Born Grace Brewster Murray in New York City on December 9, 1906, Grace Hopper studied math and physics at Vassar College. After graduating from Vassar in 1928, she proceeded to Yale University, where, in 1930, she received a master's degree in mathematics. That same year, she married Vincent Foster Hopper, becoming Grace Hopper (a name that she kept even after the couple's 1945 divorce). Starting in 1931, Hopper began teaching at Vassar while also continuing to study at Yale, where she earned a Ph.D. in mathematics in 1934—becoming one of the first few woman to earn such a degree.
World War II
Hopper, who became an associate professor at Vassar, continued to teach until World War II compelled her to join the U.S. Naval Reserve in December 1943 (she opted for the Navy, as it had been her grandfather's branch of service).
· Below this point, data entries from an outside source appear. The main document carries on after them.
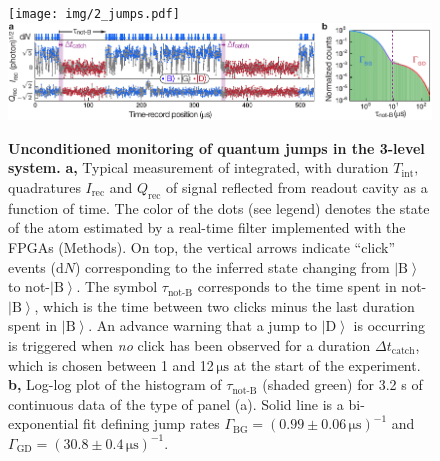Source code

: \documentclass[
	 			preprint,     		superscriptaddress, 																longbibliography,
		amsmath, amssymb,
		aps,  prb,   		floatfix,
		linenumbers     
	]{revtex4-1}
\newcommand{\ket}[1]{\left|#1\right>}
\begin{document}
\begin{figure}
\label{fig:jumps}
\begin{centering}
\ifjournal
	\texttt{[image: img/2\_jumps.pdf]}
\else
	\includegraphics[width=147mm]{2_jumps.pdf}
\fi
\caption{
\textbf{Unconditioned monitoring of quantum jumps in the 3-level system.} 
\textbf{a,} 
Typical measurement of integrated, with duration $T_\mathrm{int},$ quadratures $I_\mathrm{rec}$ and $Q_\mathrm{rec}$ of signal reflected from readout cavity  as a function of time. 
The color of the dots (see legend) denotes the state of the atom estimated by a real-time filter implemented with the FPGAs (Methods). 
On top, the vertical arrows indicate ``click'' events ($\mathrm{d}N$) corresponding to the inferred state changing from $\ket{\mathrm{B}}$ to not-$\ket{\mathrm{B}}$.
The symbol $\tau_{\operatorname{not-B}}$ corresponds to the time spent in not-$\ket{\mathrm{B}}$, which is the time between two clicks minus the last duration spent in $\ket{\mathrm{B}}$.  
An advance warning that a jump to $\ket{\mathrm{D}}$ is occurring is triggered when \textit{no} click has been observed for a duration $\Delta t_\mathrm{catch}$, which is chosen between 1 and 12$\,\mathrm{\mu s}$ at the start of the experiment.
\textbf{b,}  Log-log plot of the histogram of $\tau_{\operatorname{not-B}}$ (shaded green) for 3.2 s of continuous data of the type of panel (a).
Solid line is a bi-exponential fit defining jump rates $\Gamma_{\mathrm {BG}}= \left( 0.99\pm0.06\,\mathrm{\mu s}\right)^{-1}$ and  $\Gamma_{\mathrm{GD}}= \left(30.8\pm0.4\,\mathrm{\mu s}\right)^{-1}$.  
}
\end{centering}
\end{figure}
\end{document}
She was commissioned as a lieutenant in June 1944. Given her mathematical background, Hopper was assigned to the Bureau of Ordnance Computation Project at Harvard University, where she learned to program a Mark I computer.
Career in Computing
After the war, Hopper remained with the Navy as a reserve officer. As a research fellow at Harvard, she worked with the Mark II and Mark III computers. She was at Harvard when a moth was found to have shorted out the Mark II, and is sometimes given credit for the invention of the term "computer bug"—though she didn't actually author the term, she did help popularize it.
Wanting to continue to work with computers, Hopper moved into private industry in 1949, first with the Eckert-Mauchly Computer Corporation, then with Remington Rand, where she oversaw programming for the UNIVAC computer. In 1952, her team created the first compiler for computer languages (a compiler renders worded instructions into code that can be read by computers). This compiler was a precursor for the Common Business Oriented Language, or COBOL, a widely adapted language that would be used around the world. Though she did not invent COBOL, Hopper encouraged its adaptation.
Return to the Navy
Hopper retired from the Naval Reserve in 1966, but her pioneering computer work meant that she was recalled to active duty—at the age of 60—to tackle standardizing communication between different computer languages. She would remain with the Navy for 19 years. When she retired in 1986, at age 79, she was a rear admiral as well as the oldest serving officer in the service.
Later Years and Legacy
Saying that she would be "bored stiff" if she stopped working entirely, Hopper took another job post-retirement and stayed in the computer industry for several more years. She was awarded the National Medal of Technology in 1991—becoming the first female individual recipient of the honor. At the age of 85, she died in Arlington, Virginia, on January 1, 1992. She was laid to rest in the Arlington National Cemetery.